The Oscars can make a big song and dance every year about how wokely diverse they are (or are trying to become), but really, when it comes down to the numbers and money needed for an awards season campaign, it’s no wonder they’re going to hit some blind spots.




Looking at the major awards (Best Picture, Best Director, and all Best Acting and Best Screenplay categories), there certainly doesn’t seem to be a whole lot of diversity in the amount of films getting nominated. Don’t you get the feeling that when scrolling down the nominations list you’re just seeing the same films over and over? You’re not crazy, and even if you are, there really is a limited amount of films filling up the nomination slots.

For the past decade, there has been an average of 44 nomination slots for these awards, which have been made up on average of only 17 films, which makes up only 39% of these slots. It may be unreasonable for every slot to be made up of a different film, but this shows that at less than half, the slots open for the world of films just aren’t being filled.

Speaking of the world of films, world cinema hasn’t had much of a fair rep either. The Oscars are open to any film from any country, but non-English films outside of the USA and England are usually just relegated to the Best Foreign Language Film category (whose ‘one film submission per country’ rule is a whole lot of bullshit and chips).




Bringing the stats back in, out of the 436 nomination slots for these top awards over the past decade, a whopping 12 of them have been filled by foreign language films, making up 2.7% of these nominations. There may be a change with the 2019 Oscars this year, where Roma may be the first foreign language film to win Best Picture, but this year still shows only 6 out of the 43 nominations filled up by foreign talent.

The whole season of Oscars pandemonium has become more bureaucratic and more irrelevant, so, as an armchair Oscar expert myself, here are my proposals for a more fair Oscar season. Firstly, no more money used for campaigns, so that all films have an equal chance and voters aren’t swayed to watch and nominate the films with the most more coin to their campaign. The film making world is bourgeois enough with how money dictates production, let alone how these costly campaigns turn what should be awarding talent closer into a popularity contest.

Secondly, set the Oscars a whole year later, so that the 2020 Oscars would be evaluating and giving awards out to the 2018 films, so that the voters have more time to actually watch the films. This would also stop the concept of Oscar-season time, so there would be films viewed from a hindsight perspective rather than in a quickly forgotten-about cloud of Oscar hype.




Thirdly, have film critics vote for the best of films since it’s their job and they have far more time to watch all these movies than these busy filmmakers that make up the voters – you’d probably have a better idea of what were the best films of the year by looking at Metacritic’s own Best of the Year list, and it’d be even more helpful if they had Best Director, Best Actor, Best Sound Editing, et al.

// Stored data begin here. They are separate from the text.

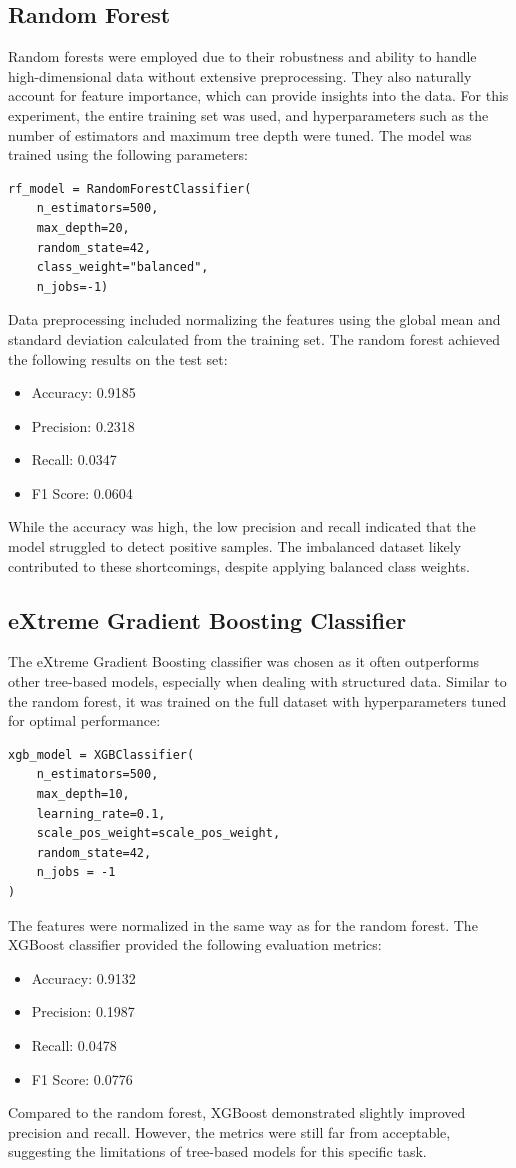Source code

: \documentclass[8pt,a4paper]{article}
\begin{document}
\subsection{Random Forest}
Random forests were employed due to their robustness and ability to handle high-dimensional data without extensive preprocessing. They also naturally account for feature importance, which can provide insights into the data. For this experiment, the entire training set was used, and hyperparameters such as the number of estimators and maximum tree depth were tuned.
The model was trained using the following parameters:
\begin{lstlisting}
rf_model = RandomForestClassifier(
	n_estimators=500,
	max_depth=20,
	random_state=42,
	class_weight="balanced",
	n_jobs=-1)
\end{lstlisting}
Data preprocessing included normalizing the features using the global mean and standard deviation calculated from the training set. The random forest achieved the following results on the test set:
\begin{itemize}
\item Accuracy: 0.9185
\item Precision: 0.2318
\item Recall: 0.0347
\item F1 Score: 0.0604
\end{itemize}
While the accuracy was high, the low precision and recall indicated that the model struggled to detect positive samples. The imbalanced dataset likely contributed to these shortcomings, despite applying balanced class weights.

\subsection{eXtreme Gradient Boosting Classifier}

The eXtreme Gradient Boosting classifier was chosen as it often outperforms other tree-based models, especially when dealing with structured data. Similar to the random forest, it was trained on the full dataset with hyperparameters tuned for optimal performance:

\begin{lstlisting}
xgb_model = XGBClassifier(
    n_estimators=500,
    max_depth=10,
    learning_rate=0.1,
    scale_pos_weight=scale_pos_weight,
    random_state=42,
    n_jobs = -1
)
\end{lstlisting}
The features were normalized in the same way as for the random forest. The XGBoost classifier provided the following evaluation metrics:
\begin{itemize}
\item Accuracy: 0.9132
\item Precision: 0.1987
\item Recall: 0.0478
\item F1 Score: 0.0776
\end{itemize}
Compared to the random forest, XGBoost demonstrated slightly improved precision and recall. However, the metrics were still far from acceptable, suggesting the limitations of tree-based models for this specific task.
\end{document}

But then again, who cares? Everyone should know by now the Oscars are hardly awarding on merit and that there’s a lot of money, politics, and inbreeding going on within the Academy. Besides, choosing what’s “Best” in an art-form is subjective, so you could read lists of all sorts of classics and masterpieces and audience favourites and how they didn’t receive half a glance from the Oscars, or any other awards show. The Oscars, no matter how guiltily exciting they are, are closer to dog racing than a genuine impassionate celebration of the world of film making it contradictorily purports to be.